Investigation of Determinants of Atypical Femoral Fractures Using Multiscale Computational Modeling

Abstract

Atypical femoral fractures (AFF) are predominantly transverse stress fractures from the lateral aspect of the subtrochanteric and diaphyseal region for which long-term bisphosphonate treatment have been suggested an important determinants. However, the physiological loading environment triggering AFFs in typical femoral regions remain largely unexplored. The aim of this study was to test the hypothesis that typical AFFs onset location is associated with high daily cyclic tensile strains. The study was based on body- and organlevel models from a single donor (female, 81- years- old) and motion data recorded from a body-matched volunteer (female, 25 years-old). Models were the donor’s lower-limb musculoskeletal model validated against published measurements of the hip reaction force and the finite-element model of the donor’s right femur validated against measurements of cortical strains. Motion data including skin marker trajectories and ground reaction forces were recorded from the volunteer during walking, which is the most frequent daily activity. The muscle and hip forces were calculated using the musculoskeletal model and applied to the finite-element model to calculate the cortical tensile and compressive strains in two extreme sections of the femoral diaphysis.
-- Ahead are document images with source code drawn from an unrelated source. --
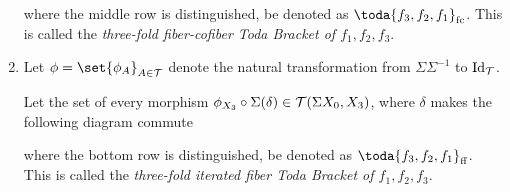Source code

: \begin{definition}
\begin{enumerate}
{\begin{center}
            \end{center}
            where the middle row is distinguished, be denoted as \( \toda{f_3, f_2, f_1}_{\fc} \). This is called the \emph{three-fold fiber-cofiber Toda Bracket of \( f_1, f_2, f_3 \)}.
        }
        \item {
            Let \( \phi = \set{\phi_A}_{A \in \Tc} \) denote the natural transformation from \( \Sigma \Sigma^{-1} \) to \( \operatorname{Id}_{{\mathcal{T}}} \).

            Let the set of every morphism \( \phi_{X_3} \circ \Sigma(\delta) \in {\mathcal{T}}(\Sigma X_0, X_3) \), where \( \delta \) makes the following diagram commute
            \begin{center}
            \end{center}
            where the bottom row is distinguished, be denoted as \( \toda{f_3, f_2, f_1}_{\ff} \). This is called the \emph{three-fold iterated fiber Toda Bracket of \( f_1, f_2, f_3 \)}.
        }
    \end{enumerate}
\end{definition}

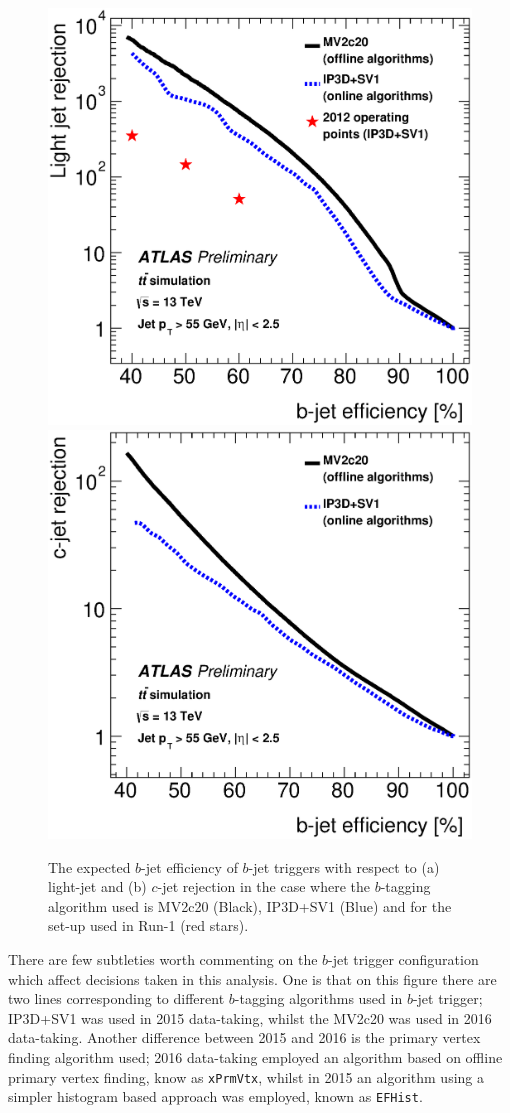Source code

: \begin{figure}[!ht]
  \begin{center}
    \includegraphics[width=0.48\linewidth, angle=0]{figs/Trigger/trig-bTrig_perf_light.eps}
    \includegraphics[width=0.48\linewidth, angle=0]{figs/Trigger/trig-bTrig_perf_charm.eps}
  \end{center}
  \caption{The expected $b$-jet efficiency of $b$-jet triggers with respect to (a) light-jet and (b) $c$-jet rejection
    in the case where the $b$-tagging algorithm used is MV2c20 (Black), IP3D+SV1 (Blue) and for the set-up used in Run-1 (red stars).}
  \label{fig:trig-bTrig_perf}
\end{figure}

There are few subtleties worth commenting on the $b$-jet trigger configuration which affect decisions taken in this analysis.
One is that on this figure there are two lines corresponding to different $b$-tagging algorithms used in $b$-jet trigger;
IP3D+SV1 was used in 2015 data-taking,
whilst the MV2c20 was used in 2016 data-taking.
Another difference between 2015 and 2016 is the primary vertex finding algorithm used;
2016 data-taking employed an algorithm based on offline primary vertex finding, know as \verb|xPrmVtx|,
whilst in 2015 an algorithm using a simpler histogram based approach was employed, known as \verb|EFHist|. 

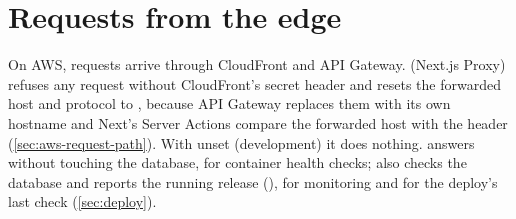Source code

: \section{Requests from the edge}
On AWS, requests arrive through CloudFront and API Gateway.  (Next.js Proxy)
refuses any request without CloudFront's secret  header and resets the
forwarded host and protocol to , because API Gateway replaces them with its own
hostname and Next's Server Actions compare the forwarded host with the  header
(\cref{sec:aws-request-path}). With  unset (development) it does
nothing.  answers without touching the database, for container health
checks;  also checks the database and reports the running release
(), for monitoring and for the deploy's last check (\cref{sec:deploy}).

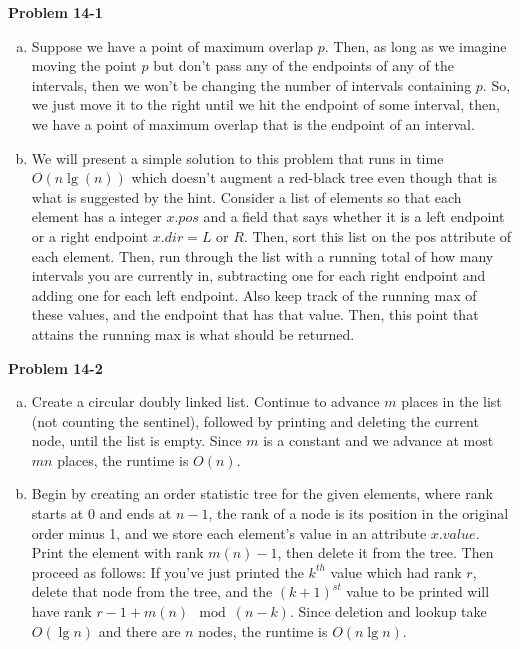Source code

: \documentclass{article}
\begin{document}
\noindent\textbf{ Problem 14-1} \\

\begin{enumerate}[a.]
\item 
Suppose we have a point of maximum overlap $p$. Then, as long as we imagine moving the point $p$ but don't pass any of the endpoints of any of the intervals, then we won't be changing the number of intervals containing $p$. So, we just move it to the right until we hit the endpoint of some interval, then, we have a point of maximum overlap that is the endpoint of an interval.

\item
We will present a simple solution to this problem that runs in time $O(n\lg(n))$ which doesn't augment a red-black tree even though that is what is suggested by the hint. Consider a list of elements so that each element has a integer $x.pos$ and a field that says whether it is a left endpoint or a right endpoint $x.dir = L$ or $R$. Then, sort this list on the pos attribute of each element. Then, run through the list with a running total of how many intervals you are currently in, subtracting one for each right endpoint and adding one for each left endpoint. Also keep track of the running max of these values, and the endpoint that has that value. Then, this point that attains the running max is what should be returned.

\end{enumerate}

\noindent\textbf{Problem 14-2}\\
\begin{enumerate}[a.]
\item Create a circular doubly linked list.  Continue to advance $m$ places in the list (not  counting the sentinel), followed by printing and deleting the current node, until the list is empty. Since $m$ is a constant and we advance at most $mn$ places, the runtime is $O(n)$.\\

\item Begin by creating an order statistic tree for the given elements, where rank starts at 0 and ends at $n-1$, the rank of a node is its position in the original order minus 1, and we store each element's value in an attribute $x.value$.  Print the element with rank $m(n) - 1$, then delete it from the tree.  Then proceed as follows:  If you've just printed the $k^{th}$ value which had rank $r$, delete that node from the tree, and the $(k+1)^{st}$ value to be printed will have rank $r - 1 + m(n) \mod (n-k)$.  Since deletion and lookup take $O(\lg n)$ and there are $n$ nodes, the runtime is $O(n\lg n)$.
\end{enumerate}
\end{document}
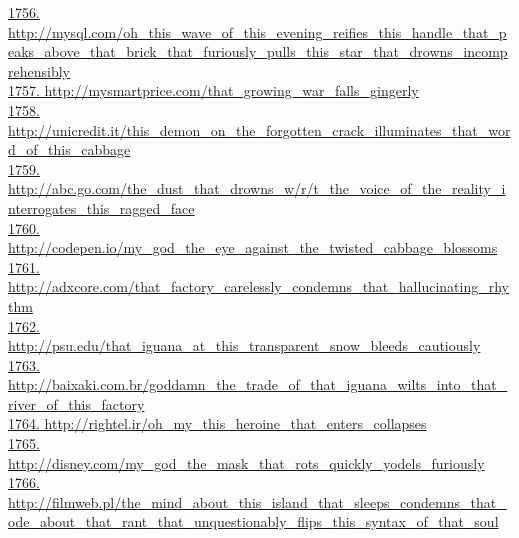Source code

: \documentclass[10pt]{book}
\begin{document}
\href{http://mysql.com/oh\_this\_wave\_of\_this\_evening\_reifies\_this\_handle\_that\_peaks\_above\_that\_brick\_that\_furiously\_pulls\_this\_star\_that\_drowns\_incomprehensibly}{1756. http://mysql.com/oh\_this\_wave\_of\_this\_evening\_reifies\_this\_handle\_that\_peaks\_above\_that\_brick\_that\_furiously\_pulls\_this\_star\_that\_drowns\_incomprehensibly}\\
\href{http://mysmartprice.com/that\_growing\_war\_falls\_gingerly}{1757. http://mysmartprice.com/that\_growing\_war\_falls\_gingerly}\\
\href{http://unicredit.it/this\_demon\_on\_the\_forgotten\_crack\_illuminates\_that\_word\_of\_this\_cabbage}{1758. http://unicredit.it/this\_demon\_on\_the\_forgotten\_crack\_illuminates\_that\_word\_of\_this\_cabbage}\\
\href{http://abc.go.com/the\_dust\_that\_drowns\_w/r/t\_the\_voice\_of\_the\_reality\_interrogates\_this\_ragged\_face}{1759. http://abc.go.com/the\_dust\_that\_drowns\_w/r/t\_the\_voice\_of\_the\_reality\_interrogates\_this\_ragged\_face}\\
\href{http://codepen.io/my\_god\_the\_eye\_against\_the\_twisted\_cabbage\_blossoms}{1760. http://codepen.io/my\_god\_the\_eye\_against\_the\_twisted\_cabbage\_blossoms}\\
\href{http://adxcore.com/that\_factory\_carelessly\_condemns\_that\_hallucinating\_rhythm}{1761. http://adxcore.com/that\_factory\_carelessly\_condemns\_that\_hallucinating\_rhythm}\\
\href{http://psu.edu/that\_iguana\_at\_this\_transparent\_snow\_bleeds\_cautiously}{1762. http://psu.edu/that\_iguana\_at\_this\_transparent\_snow\_bleeds\_cautiously}\\
\href{http://baixaki.com.br/goddamn\_the\_trade\_of\_that\_iguana\_wilts\_into\_that\_river\_of\_this\_factory}{1763. http://baixaki.com.br/goddamn\_the\_trade\_of\_that\_iguana\_wilts\_into\_that\_river\_of\_this\_factory}\\
\href{http://rightel.ir/oh\_my\_this\_heroine\_that\_enters\_collapses}{1764. http://rightel.ir/oh\_my\_this\_heroine\_that\_enters\_collapses}\\
\href{http://disney.com/my\_god\_the\_mask\_that\_rots\_quickly\_yodels\_furiously}{1765. http://disney.com/my\_god\_the\_mask\_that\_rots\_quickly\_yodels\_furiously}\\
\href{http://filmweb.pl/the\_mind\_about\_this\_island\_that\_sleeps\_condemns\_that\_ode\_about\_that\_rant\_that\_unquestionably\_flips\_this\_syntax\_of\_that\_soul}{1766. http://filmweb.pl/the\_mind\_about\_this\_island\_that\_sleeps\_condemns\_that\_ode\_about\_that\_rant\_that\_unquestionably\_flips\_this\_syntax\_of\_that\_soul}\\
\end{document}
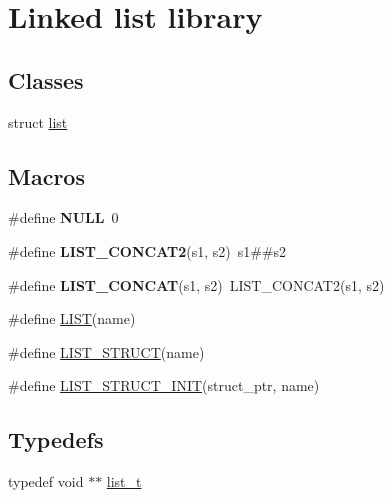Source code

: \hypertarget{group__list}{}\section{Linked list library}
\label{group__list}
\subsection*{Classes}
\begin{DoxyCompactItemize}
\item 
struct \hyperlink{structlist}{list}
\end{DoxyCompactItemize}
\subsection*{Macros}
\begin{DoxyCompactItemize}
\item 
\hypertarget{group__list_ga070d2ce7b6bb7e5c05602aa8c308d0c4}{}\#define {\bfseries N\+U\+L\+L}~0\label{group__list_ga070d2ce7b6bb7e5c05602aa8c308d0c4}

\item 
\hypertarget{group__list_ga904bf2549c4df0942a4a36a5486fbba9}{}\#define {\bfseries L\+I\+S\+T\+\_\+\+C\+O\+N\+C\+A\+T2}(s1,  s2)~s1\#\#s2\label{group__list_ga904bf2549c4df0942a4a36a5486fbba9}

\item 
\hypertarget{group__list_gad8951367826c57390a9f9892e0fc2659}{}\#define {\bfseries L\+I\+S\+T\+\_\+\+C\+O\+N\+C\+A\+T}(s1,  s2)~L\+I\+S\+T\+\_\+\+C\+O\+N\+C\+A\+T2(s1, s2)\label{group__list_gad8951367826c57390a9f9892e0fc2659}

\item 
\#define \hyperlink{group__list_ga1e61a00c396ab8bd4141f54772e310ce}{L\+I\+S\+T}(name)
\item 
\#define \hyperlink{group__list_gab5acb500a887e1957292f3dddc5c9b79}{L\+I\+S\+T\+\_\+\+S\+T\+R\+U\+C\+T}(name)
\item 
\#define \hyperlink{group__list_gadcb86fe4485a0f8ea79541117641f730}{L\+I\+S\+T\+\_\+\+S\+T\+R\+U\+C\+T\+\_\+\+I\+N\+I\+T}(struct\+\_\+ptr,  name)
\end{DoxyCompactItemize}
\subsection*{Typedefs}
\begin{DoxyCompactItemize}
\item 
typedef void $\ast$$\ast$ \hyperlink{group__list_ga9c248916bae1f0b13732686786be7108}{list\+\_\+t}
\end{DoxyCompactItemize}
The anterior, medial, posterior and lateral femoral aspects were assumed at 0°, 90°, 180°, and 270° respectively. In the sub-trochanteric section the peak tensile strain during stance was 1300-2287 με constantly located laterally (270°-300°) and the peak compressive strain was 1433-2730 με constantly located medially (90°). In the distal diaphysis the peak tensile strain varied from 1714 με to 4171 με located antero-laterally at 300°-330° and the peak compressive strain varied from 1813 με to 4674 με located posteromedially (90°-150°). We conclude that high cyclic tensile strains determine the typical AFFs onset location whereas more research is necessary to understand how different activities and the individual anatomy affect the femur’s physiological tensile loads.